I presume you refer to:

page-cluster
------------

page-cluster controls the number of pages which are written to swap in
a single attempt. The swap I/O size.

It is a logarithmic value - setting it to zero means "1 page", setting
it to 1 means "2 pages", setting it to 2 means "4 pages", etc.

The default value is three (eight pages at a time). There may be some
small benefits in tuning this to a different value if your workload is
swap-intensive.

I didn't know that controlled whether the pages were contiguous (or written to
contiguous locations in swap). I thought it was just how many the VM tried
to free at a time.

Still, worth a tweak. Thanks.

> Alan

Rob
--
"One of my most productive days was throwing away 1000 lines of code."
- Ken Thompson.

2007-10-17 05:35:53

by Valdis Klētnieks

[permalink] [raw]
Subject: Re: What still uses the block layer?

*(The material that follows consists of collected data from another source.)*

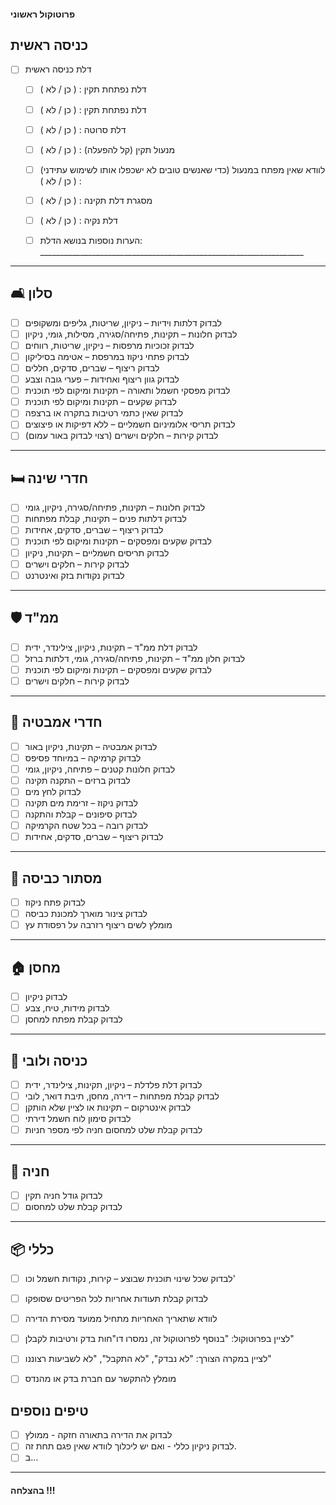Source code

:
#### פרוטוקול ראשוני

## כניסה ראשית

- [ ] דלת כניסה ראשית
   - [ ] דלת נפתחת תקין : ( כן / לא )
   - [ ] דלת נפתחת תקין : ( כן / לא )
   - [ ] דלת סרוטה : ( כן / לא )
   - [ ] מנעול תקין (קל להפעלה) : ( כן / לא )
   - [ ] לוודא שאין מפתח במנעול (כדי שאנשים טובים לא ישכפלו אותו לשימוש עתידני)  : ( כן / לא )
   - [ ] מסגרת דלת תקינה  : ( כן / לא )
   - [ ] דלת נקיה  : ( כן / לא )
   - [ ] הערות נוספות בנושא הדלת: __________________________________________________________________


---

## 🛋 סלון

- [ ] לבדוק דלתות וידיות – ניקיון, שריטות, גליפים ומשקופים  
- [ ] לבדוק חלונות – תקינות, פתיחה/סגירה, מסילות, גומי, ניקיון  
- [ ] לבדוק זכוכיות מרפסות – ניקיון, שריטות, רווחים  
- [ ] לבדוק פתחי ניקוז במרפסת – אטימה בסיליקון  
- [ ] לבדוק ריצוף – שברים, סדקים, חללים  
- [ ] לבדוק גוון ריצוף ואחידות – פערי גובה וצבע  
- [ ] לבדוק מפסקי חשמל ותאורה – תקינות ומיקום לפי תוכנית  
- [ ] לבדוק שקעים – תקינות ומיקום לפי תוכנית  
- [ ] לבדוק שאין כתמי רטיבות בתקרה או ברצפה  
- [ ] לבדוק תריסי אלומיניום חשמליים – ללא דפיקות או פיצוצים  
- [ ] לבדוק קירות – חלקים וישרים (רצוי לבדוק באור עמום)  

---

## 🛏 חדרי שינה

- [ ] לבדוק חלונות – תקינות, פתיחה/סגירה, ניקיון, גומי  
- [ ] לבדוק דלתות פנים – תקינות, קבלת מפתחות  
- [ ] לבדוק ריצוף – שברים, סדקים, אחידות  
- [ ] לבדוק שקעים ומפסקים – תקינות ומיקום לפי תוכנית  
- [ ] לבדוק תריסים חשמליים – תקינות, ניקיון  
- [ ] לבדוק קירות – חלקים וישרים  
- [ ] לבדוק נקודות בזק ואינטרנט  

---

## 🛡 ממ"ד

- [ ] לבדוק דלת ממ"ד – תקינות, ניקיון, צילינדר, ידית  
- [ ] לבדוק חלון ממ"ד – תקינות, פתיחה/סגירה, גומי, דלתות ברזל  
- [ ] לבדוק שקעים ומפסקים – תקינות ומיקום לפי תוכנית  
- [ ] לבדוק קירות – חלקים וישרים  

---

## 🛁 חדרי אמבטיה

- [ ] לבדוק אמבטיה – תקינות, ניקיון באור  
- [ ] לבדוק קרמיקה – במיוחד פסיפס  
- [ ] לבדוק חלונות קטנים – פתיחה, ניקיון, גומי  
- [ ] לבדוק ברזים – התקנה תקינה  
- [ ] לבדוק לחץ מים  
- [ ] לבדוק ניקוז – זרימת מים תקינה  
- [ ] לבדוק סיפונים – קבלת והתקנה  
- [ ] לבדוק רובה – בכל שטח הקרמיקה  
- [ ] לבדוק ריצוף – שברים, סדקים, אחידות  

---

## 🧺 מסתור כביסה

- [ ] לבדוק פתח ניקוז  
- [ ] לבדוק צינור מוארך למכונת כביסה  
- [ ] מומלץ לשים ריצוף רזרבה על רפסודת עץ  

---

## 🏠 מחסן

- [ ] לבדוק ניקיון  
- [ ] לבדוק מידות, טיח, צבע  
- [ ] לבדוק קבלת מפתח למחסן  

---

## 🚪 כניסה ולובי

- [ ] לבדוק דלת פלדלת – ניקיון, תקינות, צילינדר, ידית  
- [ ] לבדוק קבלת מפתחות – דירה, מחסן, תיבת דואר, לובי  
- [ ] לבדוק אינטרקום – תקינות או לציין שלא הותקן  
- [ ] לבדוק סימון לוח חשמל דירתי  
- [ ] לבדוק קבלת שלט למחסום חניה לפי מספר חניות  

---

## 🚗 חניה

- [ ] לבדוק גודל חניה תקין  
- [ ] לבדוק קבלת שלט למחסום  

---

## 📦 כללי

- [ ] לבדוק שכל שינוי תוכנית שבוצע – קירות, נקודות חשמל וכו'  
- [ ] לבדוק קבלת תעודות אחריות לכל הפריטים שסופקו  
- [ ] לוודא שתאריך האחריות מתחיל ממועד מסירת הדירה  
- [ ] לציין בפרוטוקול: "בנוסף לפרוטוקול זה, נמסרו דו"חות בדק ורטיבות לקבלן"  
- [ ] לציין במקרה הצורך: "לא נבדק", "לא התקבל", "לא לשביעות רצוננו"  
- [ ] מומלץ להתקשר עם חברת בדק או מהנדס  


## טיפים נוספים
- [ ] לבדוק את הדירה בתאורה חזקה - ממולץ
- [ ] לבדוק ניקיון כללי - ואם יש ליכלוך לוודא שאין פגם תחת זה.
- [ ] ב...

---
#### בהצלחה !!!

On Mon, 15 Oct 2007 03:04:00 CDT, Rob Landley said:
> I note that the eth0 and eth1 names are dynamically assigned on a first come
> first serve basis (like scsi). This never causes me a problem because the
> driver loading order is constant, and once you figure out that eth0 is
> gigabit and eth1 is the 80211g it _stays_ that way across reboots, reliably.
> Yeah, it's a heuristic. Hands up everybody relying on such a heuristic in
> the real world.

I've gotten burned by that heuristic enough times to not rely on it. My last
laptop had an ethernet on the motherboard, a *separate* ethernet in the docking
station, an ethernet on a multifunction pcmcia card (I usually just used the
modem side), and a wireless that looked like an ethernet - so it was possible
for a given interface to be eth1 (if no dock and no pcmcia card) or eth3 (if
both were present). And that's on a laptop from almost 5 years ago.

And then there's the recent Sun and Dell 1U rack-mounts that have 4 ethernets
on the motherboard, and they *never* seem to assign in a 0,1,2,3 order that
matches the 0 1 2 3 printed above the 4 RJ45's ;)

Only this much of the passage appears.